Was sonst noch alles eine Rolle spielte, kann ich nicht hundertprozentig beurteilen. Einen Grund, warum ich vor ein paar Wochen einen Auftrag leider nicht bekommen habe, kenn ich jedoch ganz genau:

Sie wollten Work-Life-Balance an einem Tag! An EINEM Tag! Ja, schon, das Thema sei für ihre Mitarbeiter wirklich immens wichtig, sie stünden unter enormen Druck und auch in der MA Befragung würd das Thema immer ganz besonders schlecht abschneiden.
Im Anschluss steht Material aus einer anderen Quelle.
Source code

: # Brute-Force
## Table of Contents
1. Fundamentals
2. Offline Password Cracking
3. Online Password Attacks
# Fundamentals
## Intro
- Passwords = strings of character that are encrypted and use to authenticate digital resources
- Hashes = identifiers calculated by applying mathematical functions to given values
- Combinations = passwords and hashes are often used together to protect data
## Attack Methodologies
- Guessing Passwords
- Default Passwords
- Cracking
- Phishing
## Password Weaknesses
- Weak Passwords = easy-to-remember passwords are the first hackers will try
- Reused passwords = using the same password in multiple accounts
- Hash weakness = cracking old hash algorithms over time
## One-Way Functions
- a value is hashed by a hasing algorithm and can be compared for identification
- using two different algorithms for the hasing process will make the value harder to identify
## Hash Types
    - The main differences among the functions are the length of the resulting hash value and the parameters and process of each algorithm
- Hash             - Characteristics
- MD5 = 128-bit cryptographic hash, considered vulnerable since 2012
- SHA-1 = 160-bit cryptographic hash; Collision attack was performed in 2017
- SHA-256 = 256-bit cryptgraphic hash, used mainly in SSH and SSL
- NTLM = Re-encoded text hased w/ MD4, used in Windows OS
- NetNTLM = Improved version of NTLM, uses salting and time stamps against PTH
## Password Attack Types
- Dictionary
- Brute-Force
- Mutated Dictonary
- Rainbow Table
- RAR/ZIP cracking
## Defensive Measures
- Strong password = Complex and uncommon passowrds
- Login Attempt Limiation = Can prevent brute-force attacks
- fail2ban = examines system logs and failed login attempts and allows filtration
Geld ist mit Sicherheit auch da … und viele Mitarbeiter, die es dringend nötig hätten. Aaaaber! „Wir machen immer nur 1 Tag dauernde Seminare, für mehr wirds bei deren Arbeitspensum zu schwierig.“

Da beisst sich doch die Katze in den Schwanz: Wegen Zeitdruck, Hetze und Megastress brauchen die Mitarbeiter dringend Work-Life-Balance Unterstützung – aus dem gleichen Grund können sie aber leider nicht diese Unterstützung in Anspruch nehmen. Hallo?

Hand mit Stoppuhr©pitopia/MAHLERfotografie

Nächstes Ding, das mir Bauchgrummeln bereitet: Das immer moderner werdende Speed – oder gar Highspeed Coaching. Coaching in 10 Minuten! Kommen Sie mal kurz auf die Bühne und nach 10 Minuten wissen Sie, wies geht.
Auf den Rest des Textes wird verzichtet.